Mayoral knew all about "devilfish," the name whale
hunters gave
California gray whales in recognition of their legendary
ship-splintering counterattacks. He had always kept a respectful
distance from the whales that come each winter to this salty lagoon
halfway down the Baja Peninsula to breed and nurse their young.
The massive head soon slipped back under the water. Then it
popped up
on the other side of his boat. The routine continued for 40 minutes.
One side. Then the other. On this day, Mayoral wasn't afraid.
He
reached out with one finger and touched the whale. The whale moved
closer.
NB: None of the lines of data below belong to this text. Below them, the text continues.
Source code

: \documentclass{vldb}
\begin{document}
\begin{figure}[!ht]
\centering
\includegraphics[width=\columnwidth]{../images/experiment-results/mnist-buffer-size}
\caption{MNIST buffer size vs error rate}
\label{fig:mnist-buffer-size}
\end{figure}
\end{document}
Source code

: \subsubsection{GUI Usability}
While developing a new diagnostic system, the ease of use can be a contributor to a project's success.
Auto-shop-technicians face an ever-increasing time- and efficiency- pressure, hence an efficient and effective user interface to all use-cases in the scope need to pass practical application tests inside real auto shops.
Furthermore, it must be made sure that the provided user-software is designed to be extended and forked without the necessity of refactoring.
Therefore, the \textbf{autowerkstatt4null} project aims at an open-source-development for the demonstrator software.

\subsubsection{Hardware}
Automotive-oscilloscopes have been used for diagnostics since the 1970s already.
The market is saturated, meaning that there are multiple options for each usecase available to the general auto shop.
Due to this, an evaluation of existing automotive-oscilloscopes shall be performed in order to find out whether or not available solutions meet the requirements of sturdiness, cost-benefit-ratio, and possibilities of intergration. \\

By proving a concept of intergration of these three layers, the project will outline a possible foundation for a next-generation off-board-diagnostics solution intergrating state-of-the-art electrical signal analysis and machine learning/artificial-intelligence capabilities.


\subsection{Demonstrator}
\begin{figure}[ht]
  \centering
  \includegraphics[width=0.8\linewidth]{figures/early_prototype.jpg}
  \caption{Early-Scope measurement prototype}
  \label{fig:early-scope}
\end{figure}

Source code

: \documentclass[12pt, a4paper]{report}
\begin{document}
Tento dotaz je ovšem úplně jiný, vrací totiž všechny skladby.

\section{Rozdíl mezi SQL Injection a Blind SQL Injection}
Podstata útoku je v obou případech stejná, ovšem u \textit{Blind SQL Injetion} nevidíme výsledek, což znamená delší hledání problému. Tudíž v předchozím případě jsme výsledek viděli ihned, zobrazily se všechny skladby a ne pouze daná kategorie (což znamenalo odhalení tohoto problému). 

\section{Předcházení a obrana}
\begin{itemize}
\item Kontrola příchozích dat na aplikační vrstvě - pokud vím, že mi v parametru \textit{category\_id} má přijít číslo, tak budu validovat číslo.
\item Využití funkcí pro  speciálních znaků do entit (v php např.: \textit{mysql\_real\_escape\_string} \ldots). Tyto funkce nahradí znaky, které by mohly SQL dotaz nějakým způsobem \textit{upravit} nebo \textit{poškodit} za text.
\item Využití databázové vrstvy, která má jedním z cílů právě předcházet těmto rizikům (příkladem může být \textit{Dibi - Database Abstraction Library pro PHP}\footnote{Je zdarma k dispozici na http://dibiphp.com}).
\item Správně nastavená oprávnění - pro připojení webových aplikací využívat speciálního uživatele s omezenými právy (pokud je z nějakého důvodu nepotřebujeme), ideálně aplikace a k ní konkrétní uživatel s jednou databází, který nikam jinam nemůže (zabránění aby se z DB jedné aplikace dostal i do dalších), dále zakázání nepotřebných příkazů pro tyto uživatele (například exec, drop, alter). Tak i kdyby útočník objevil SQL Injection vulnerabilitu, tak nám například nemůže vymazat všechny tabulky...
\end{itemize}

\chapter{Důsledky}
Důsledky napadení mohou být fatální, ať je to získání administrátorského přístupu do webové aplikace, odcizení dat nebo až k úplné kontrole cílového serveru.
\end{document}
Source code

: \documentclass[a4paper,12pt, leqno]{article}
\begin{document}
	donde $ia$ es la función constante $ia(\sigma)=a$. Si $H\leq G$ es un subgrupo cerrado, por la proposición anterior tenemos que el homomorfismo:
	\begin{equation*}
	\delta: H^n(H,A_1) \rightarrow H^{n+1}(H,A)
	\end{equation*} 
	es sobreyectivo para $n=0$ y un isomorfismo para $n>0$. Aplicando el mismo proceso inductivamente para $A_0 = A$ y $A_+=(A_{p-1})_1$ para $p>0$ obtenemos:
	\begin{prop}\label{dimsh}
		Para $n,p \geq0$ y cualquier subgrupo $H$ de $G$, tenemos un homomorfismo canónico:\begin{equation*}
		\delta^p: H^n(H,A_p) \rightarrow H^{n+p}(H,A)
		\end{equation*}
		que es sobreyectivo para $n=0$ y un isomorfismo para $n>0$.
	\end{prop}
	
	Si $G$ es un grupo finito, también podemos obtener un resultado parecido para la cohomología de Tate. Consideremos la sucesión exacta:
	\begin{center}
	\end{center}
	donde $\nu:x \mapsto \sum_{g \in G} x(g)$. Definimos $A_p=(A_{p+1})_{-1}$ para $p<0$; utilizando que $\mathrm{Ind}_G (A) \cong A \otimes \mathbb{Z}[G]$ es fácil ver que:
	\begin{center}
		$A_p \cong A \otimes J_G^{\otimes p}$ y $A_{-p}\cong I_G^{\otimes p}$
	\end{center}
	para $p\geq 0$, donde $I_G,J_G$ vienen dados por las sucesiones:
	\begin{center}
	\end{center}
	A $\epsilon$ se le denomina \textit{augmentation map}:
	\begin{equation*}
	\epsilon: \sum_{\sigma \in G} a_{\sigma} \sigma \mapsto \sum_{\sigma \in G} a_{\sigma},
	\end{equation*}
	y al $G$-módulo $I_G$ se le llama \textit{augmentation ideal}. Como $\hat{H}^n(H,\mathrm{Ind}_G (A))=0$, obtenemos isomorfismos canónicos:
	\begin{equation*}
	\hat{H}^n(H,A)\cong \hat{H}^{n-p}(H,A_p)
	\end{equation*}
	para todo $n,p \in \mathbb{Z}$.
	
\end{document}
The fisherman reached again and petted the whale.
This first encounter with a "friendly" gray whale
in San Ignacio
Lagoon 33 years ago transformed this sleepy fishing village into
a
celebrated place where humans can make contact with one of the
world's
largest and most powerful creatures.
San Ignacio Lagoon has receded from the top of conservationists'
priority campaigns since the battle was apparently won five years
ago
to protect the lagoon from a giant salt production plant, a joint
venture of Mitsubishi and the Mexican government.
After stirring words from a Mexican poet, letters from worried
children and broadcast images of teary-eyed Hollywood celebrities,
Mexican President Ernesto Zedillo took a boat ride with his wife
and
children and had their own close encounter with the lagoon's nuzzling
whales.
Four days later, Zedillo pulled the plug on the saltworks project.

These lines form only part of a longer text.